Quatro crianças da mesma família morreram afogadas na tarde de domingo, 30 de agosto de 2026, em um reservatório de água localizado na comunidade de Salina Branca, na zona rural de Paramirim, no sudoeste da Bahia. As vítimas eram três irmãos e um primo, com idades entre 3 e 9 anos. O acidente provocou comoção entre moradores e levou a Prefeitura a suspender as aulas da rede municipal nesta segunda-feira (31).
Segundo as informações reunidas até o momento, cinco crianças estavam em uma estrutura improvisada que passou a ser usada como embarcação. Parte dos relatos descreve o objeto como um cocho, recipiente normalmente utilizado para armazenar ração de animais. Outras fontes locais mencionam uma espécie de canoa ou barco improvisado. A versão mais recorrente é que o equipamento estava próximo à margem, se deslocou para o meio da água e virou quando as crianças se movimentaram.
As vítimas foram identificadas como Jeferson Davi da Silva Oliveira, de 9 anos; Jacson Diego, também citado em alguns registros como Jackson Diego, de 6; José Diogo da Silva Oliveira, de 3; e Lorenzo Almeida Cardoso, de 8. Os três primeiros eram irmãos, enquanto Lorenzo era primo. A divergência na grafia de um dos nomes aparece nos primeiros relatos divulgados sobre o caso e deverá ser esclarecida nos documentos oficiais.

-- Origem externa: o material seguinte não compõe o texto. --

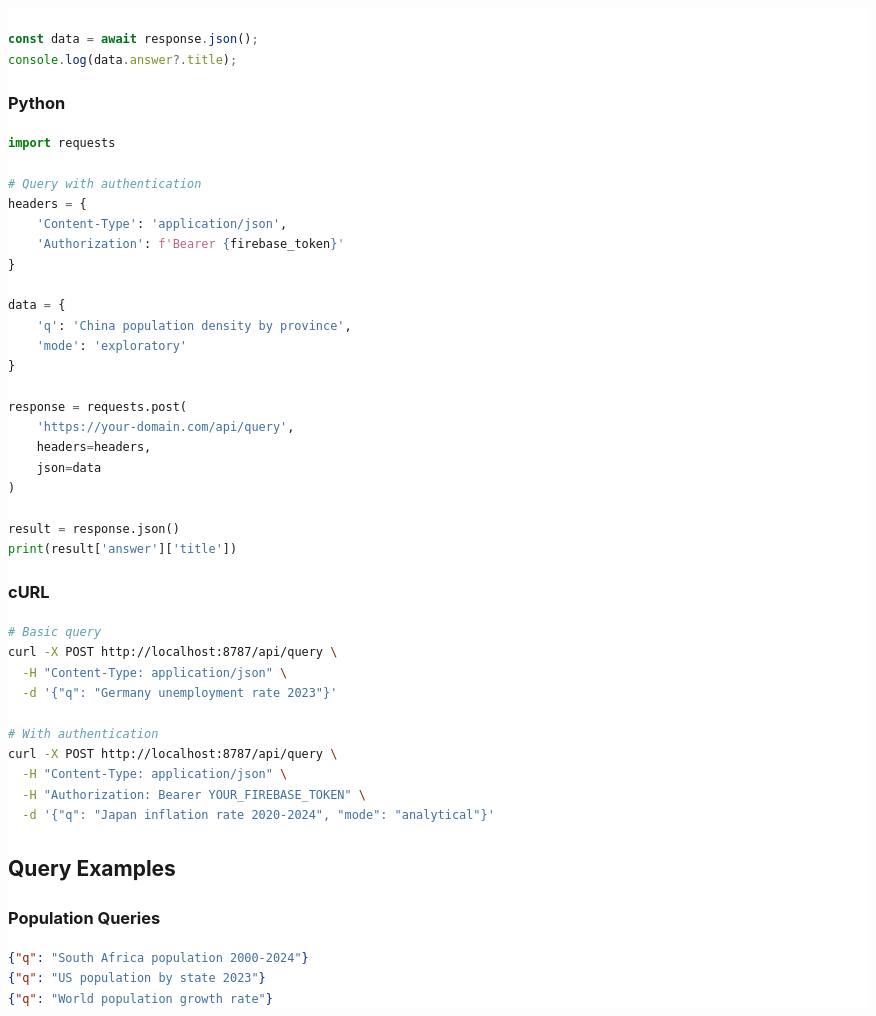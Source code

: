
 ```typescript

const data = await response.json();
console.log(data.answer?.title);
```

### Python

```python
import requests

# Query with authentication
headers = {
    'Content-Type': 'application/json',
    'Authorization': f'Bearer {firebase_token}'
}

data = {
    'q': 'China population density by province',
    'mode': 'exploratory'
}

response = requests.post(
    'https://your-domain.com/api/query',
    headers=headers,
    json=data
)

result = response.json()
print(result['answer']['title'])
```

### cURL

```bash
# Basic query
curl -X POST http://localhost:8787/api/query \
  -H "Content-Type: application/json" \
  -d '{"q": "Germany unemployment rate 2023"}'

# With authentication
curl -X POST http://localhost:8787/api/query \
  -H "Content-Type: application/json" \
  -H "Authorization: Bearer YOUR_FIREBASE_TOKEN" \
  -d '{"q": "Japan inflation rate 2020-2024", "mode": "analytical"}'
```

## Query Examples

### Population Queries

```json
{"q": "South Africa population 2000-2024"}
{"q": "US population by state 2023"}
{"q": "World population growth rate"}
```
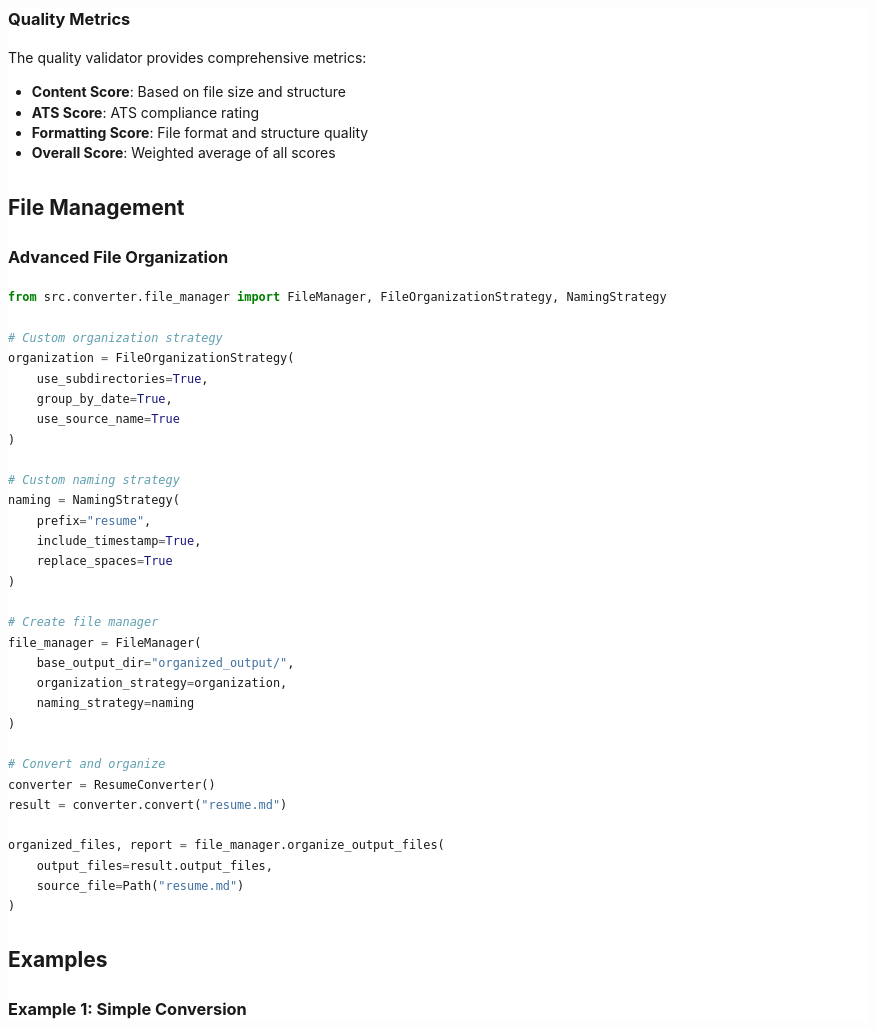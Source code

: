 ### Quality Metrics

The quality validator provides comprehensive metrics:

- **Content Score**: Based on file size and structure
- **ATS Score**: ATS compliance rating
- **Formatting Score**: File format and structure quality
- **Overall Score**: Weighted average of all scores

## File Management

### Advanced File Organization

```python
from src.converter.file_manager import FileManager, FileOrganizationStrategy, NamingStrategy

# Custom organization strategy
organization = FileOrganizationStrategy(
    use_subdirectories=True,
    group_by_date=True,
    use_source_name=True
)

# Custom naming strategy
naming = NamingStrategy(
    prefix="resume",
    include_timestamp=True,
    replace_spaces=True
)

# Create file manager
file_manager = FileManager(
    base_output_dir="organized_output/",
    organization_strategy=organization,
    naming_strategy=naming
)

# Convert and organize
converter = ResumeConverter()
result = converter.convert("resume.md")

organized_files, report = file_manager.organize_output_files(
    output_files=result.output_files,
    source_file=Path("resume.md")
)
```

## Examples

### Example 1: Simple Conversion
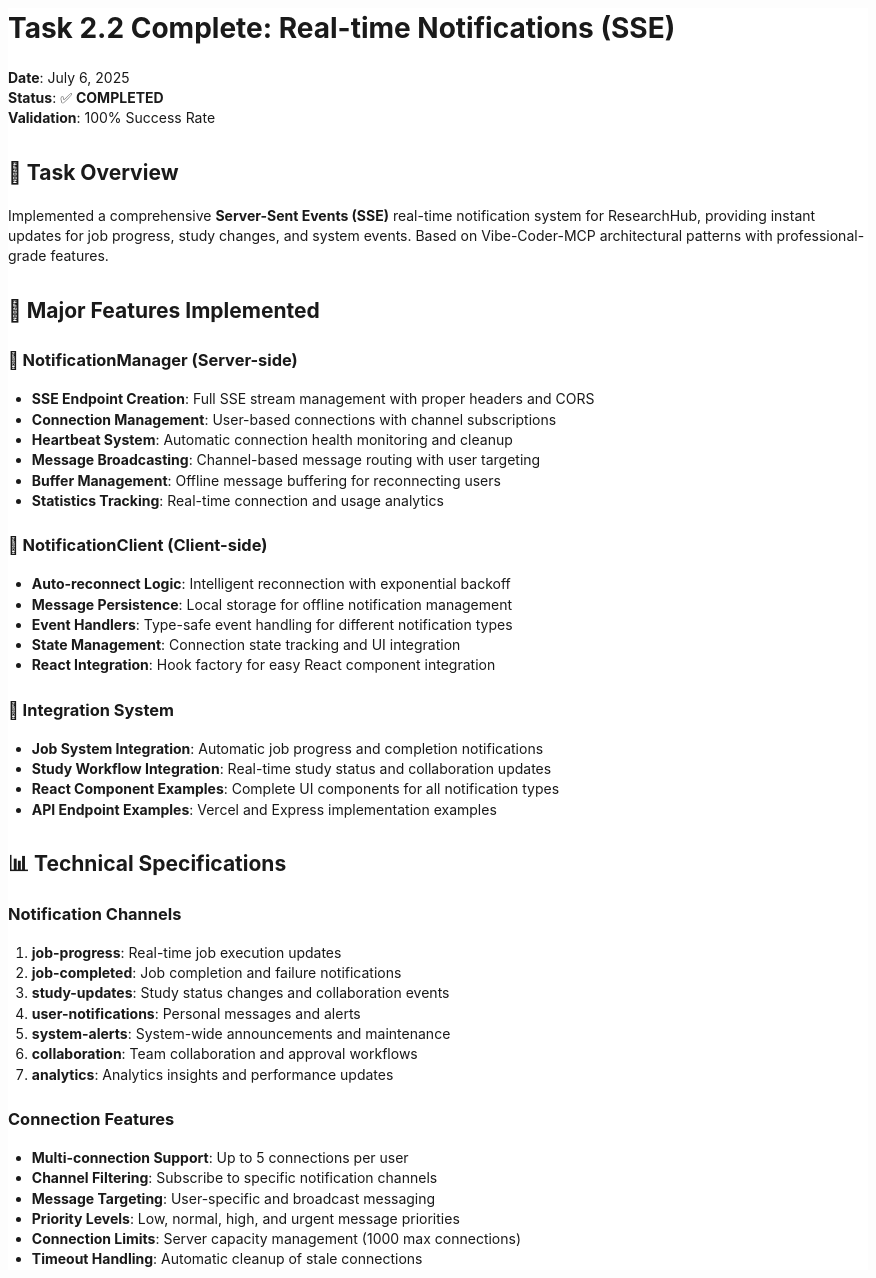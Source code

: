 # Task 2.2 Complete: Real-time Notifications (SSE)

**Date**: July 6, 2025  
**Status**: ✅ **COMPLETED**  
**Validation**: 100% Success Rate

## 🎯 Task Overview

Implemented a comprehensive **Server-Sent Events (SSE)** real-time notification system for ResearchHub, providing instant updates for job progress, study changes, and system events. Based on Vibe-Coder-MCP architectural patterns with professional-grade features.

## 🚀 Major Features Implemented

### 📡 NotificationManager (Server-side)
- **SSE Endpoint Creation**: Full SSE stream management with proper headers and CORS
- **Connection Management**: User-based connections with channel subscriptions
- **Heartbeat System**: Automatic connection health monitoring and cleanup
- **Message Broadcasting**: Channel-based message routing with user targeting
- **Buffer Management**: Offline message buffering for reconnecting users
- **Statistics Tracking**: Real-time connection and usage analytics

### 📱 NotificationClient (Client-side)
- **Auto-reconnect Logic**: Intelligent reconnection with exponential backoff
- **Message Persistence**: Local storage for offline notification management
- **Event Handlers**: Type-safe event handling for different notification types
- **State Management**: Connection state tracking and UI integration
- **React Integration**: Hook factory for easy React component integration

### 🔗 Integration System
- **Job System Integration**: Automatic job progress and completion notifications
- **Study Workflow Integration**: Real-time study status and collaboration updates
- **React Component Examples**: Complete UI components for all notification types
- **API Endpoint Examples**: Vercel and Express implementation examples

## 📊 Technical Specifications

### Notification Channels
1. **job-progress**: Real-time job execution updates
2. **job-completed**: Job completion and failure notifications
3. **study-updates**: Study status changes and collaboration events
4. **user-notifications**: Personal messages and alerts
5. **system-alerts**: System-wide announcements and maintenance
6. **collaboration**: Team collaboration and approval workflows
7. **analytics**: Analytics insights and performance updates

### Connection Features
- **Multi-connection Support**: Up to 5 connections per user
- **Channel Filtering**: Subscribe to specific notification channels
- **Message Targeting**: User-specific and broadcast messaging
- **Priority Levels**: Low, normal, high, and urgent message priorities
- **Connection Limits**: Server capacity management (1000 max connections)
- **Timeout Handling**: Automatic cleanup of stale connections
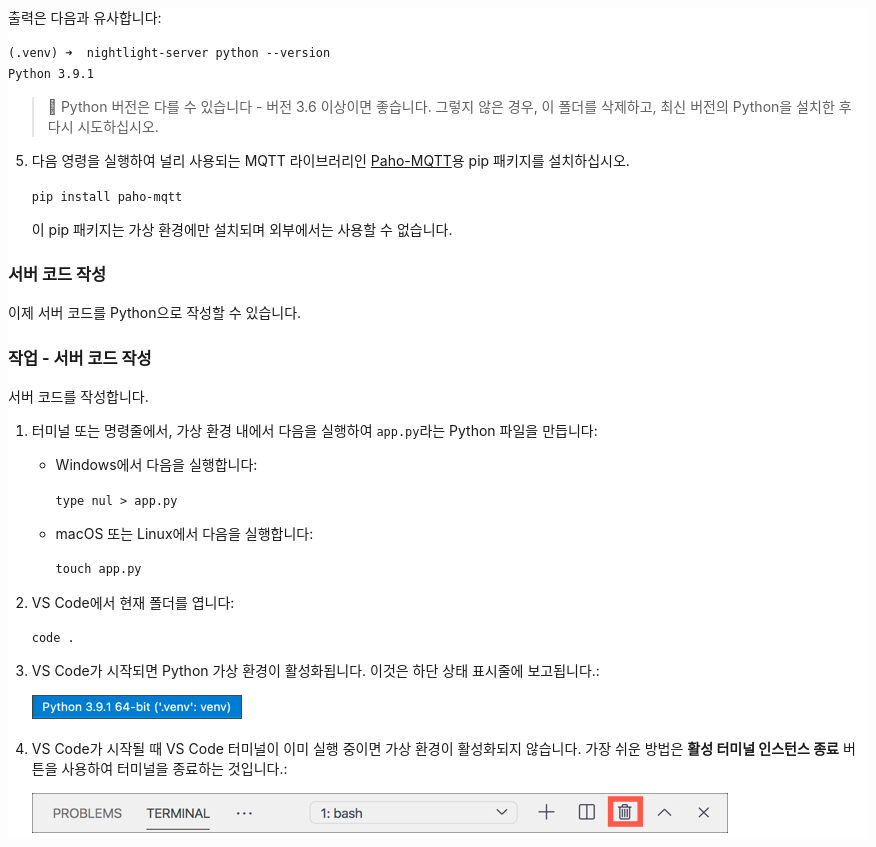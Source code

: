    출력은 다음과 유사합니다:

   ```
   (.venv) ➜  nightlight-server python --version
   Python 3.9.1

   ```

   > 💁 Python 버전은 다를 수 있습니다 - 버전 3.6 이상이면 좋습니다. 그렇지 않은 경우, 이 폴더를 삭제하고, 최신 버전의 Python을 설치한 후 다시 시도하십시오.

5. 다음 영령을 실행하여 널리 사용되는 MQTT 라이브러리인 [Paho-MQTT](https://pypi.org/project/paho-mqtt/)용 pip 패키지를 설치하십시오.

   ```
   pip install paho-mqtt

   ```

   이 pip 패키지는 가상 환경에만 설치되며 외부에서는 사용할 수 없습니다.

### 서버 코드 작성

이제 서버 코드를 Python으로 작성할 수 있습니다.

### 작업 - 서버 코드 작성

서버 코드를 작성합니다.

1. 터미널 또는 명령줄에서, 가상 환경 내에서 다음을 실행하여 `app.py`라는 Python 파일을 만듭니다:

   - Windows에서 다음을 실행합니다:

     ```
     type nul > app.py

     ```

   - macOS 또는 Linux에서 다음을 실행합니다:

     ```
     touch app.py

     ```

2. VS Code에서 현재 폴더를 엽니다:

   ```
   code .

   ```

3. VS Code가 시작되면 Python 가상 환경이 활성화됩니다. 이것은 하단 상태 표시줄에 보고됩니다.:

   ![../../../images/vscode-virtual-env.png](../../../../images/vscode-virtual-env.png)

4. VS Code가 시작될 때 VS Code 터미널이 이미 실행 중이면 가상 환경이 활성화되지 않습니다. 가장 쉬운 방법은 **활성 터미널 인스턴스 종료** 버튼을 사용하여 터미널을 종료하는 것입니다.:

   ![../../../images/vscode-kill-terminal.png](../../../../images/vscode-kill-terminal.png)
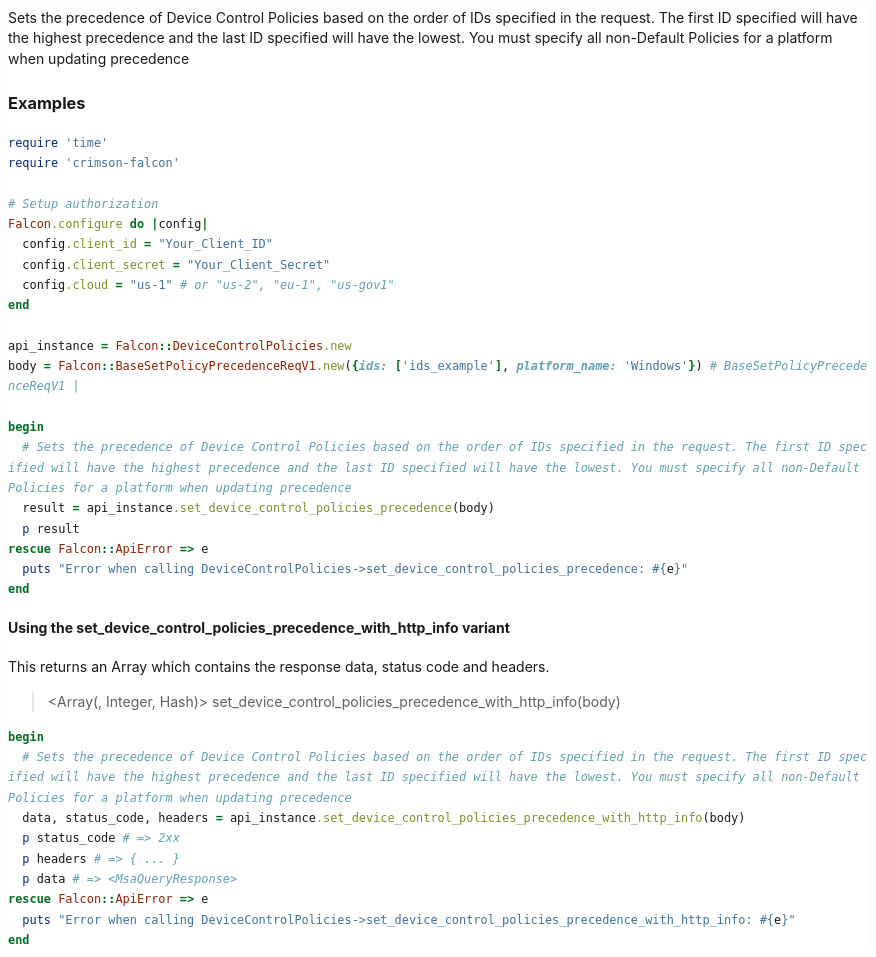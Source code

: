 Sets the precedence of Device Control Policies based on the order of IDs specified in the request. The first ID specified will have the highest precedence and the last ID specified will have the lowest. You must specify all non-Default Policies for a platform when updating precedence

### Examples

```ruby
require 'time'
require 'crimson-falcon'

# Setup authorization
Falcon.configure do |config|
  config.client_id = "Your_Client_ID"
  config.client_secret = "Your_Client_Secret"
  config.cloud = "us-1" # or "us-2", "eu-1", "us-gov1"
end

api_instance = Falcon::DeviceControlPolicies.new
body = Falcon::BaseSetPolicyPrecedenceReqV1.new({ids: ['ids_example'], platform_name: 'Windows'}) # BaseSetPolicyPrecedenceReqV1 | 

begin
  # Sets the precedence of Device Control Policies based on the order of IDs specified in the request. The first ID specified will have the highest precedence and the last ID specified will have the lowest. You must specify all non-Default Policies for a platform when updating precedence
  result = api_instance.set_device_control_policies_precedence(body)
  p result
rescue Falcon::ApiError => e
  puts "Error when calling DeviceControlPolicies->set_device_control_policies_precedence: #{e}"
end
```

#### Using the set_device_control_policies_precedence_with_http_info variant

This returns an Array which contains the response data, status code and headers.

> <Array(<MsaQueryResponse>, Integer, Hash)> set_device_control_policies_precedence_with_http_info(body)

```ruby
begin
  # Sets the precedence of Device Control Policies based on the order of IDs specified in the request. The first ID specified will have the highest precedence and the last ID specified will have the lowest. You must specify all non-Default Policies for a platform when updating precedence
  data, status_code, headers = api_instance.set_device_control_policies_precedence_with_http_info(body)
  p status_code # => 2xx
  p headers # => { ... }
  p data # => <MsaQueryResponse>
rescue Falcon::ApiError => e
  puts "Error when calling DeviceControlPolicies->set_device_control_policies_precedence_with_http_info: #{e}"
end
```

Uma quinta criança, de 11 anos e irmão dos três meninos, conseguiu deixar o equipamento e nadar até a margem. De acordo com os relatos iniciais, dois adultos que estavam nas proximidades tentaram socorrer o grupo e conseguiram retirar o sobrevivente da água, mas não alcançaram as demais crianças a tempo. O Serviço de Atendimento Móvel de Urgência e a Polícia Militar foram acionados por volta das 15h41.
As buscas pelos corpos foram realizadas por mergulhadores do Corpo de Bombeiros Militar da Bahia, vinculados ao 7º Grupamento de Bombeiros Militar, com atuação a partir de Vitória da Conquista. O trabalho avançou durante a noite e a madrugada. Informações repassadas sobre a operação indicam que o reservatório tinha cerca de cinco metros de profundidade, água escura e galhos submersos, condições que dificultaram a localização das vítimas. Os corpos foram encontrados em mergulhos sucessivos e encaminhados ao Departamento de Polícia Técnica.
A dinâmica exata do acidente ainda depende da perícia e da investigação da Polícia Civil. Por isso, não é possível afirmar, neste momento, se houve falha estrutural no objeto, deslocamento provocado pela movimentação das crianças ou outras circunstâncias associadas ao episódio. A presença de adultos no local também deverá ser analisada pelas autoridades, sem que isso represente, por si só, uma conclusão sobre responsabilidades.
Em nota, a Prefeitura de Paramirim lamentou a morte dos quatro estudantes e manifestou solidariedade aos familiares e à comunidade de Salina Branca. As crianças estudavam na Escola Municipal Dalila Meira. O governador da Bahia, Jerônimo Rodrigues, também se pronunciou sobre a tragédia e declarou apoio à população e ao prefeito João Ricardo Brasil Matos.
O caso chama atenção para os riscos de açudes, barragens e lagoas, especialmente em áreas rurais onde recipientes, barcos improvisados e estruturas de uso agrícola podem parecer seguros, mas não oferecem estabilidade nem proteção. Mesmo crianças que sabem nadar podem ter dificuldade para escapar de uma queda inesperada, sobretudo em águas profundas, turvas ou com obstáculos submersos. Em situações de afogamento, especialistas recomendam que familiares não entrem na água sem treinamento e acionem imediatamente o Corpo de Bombeiros pelo telefone 193.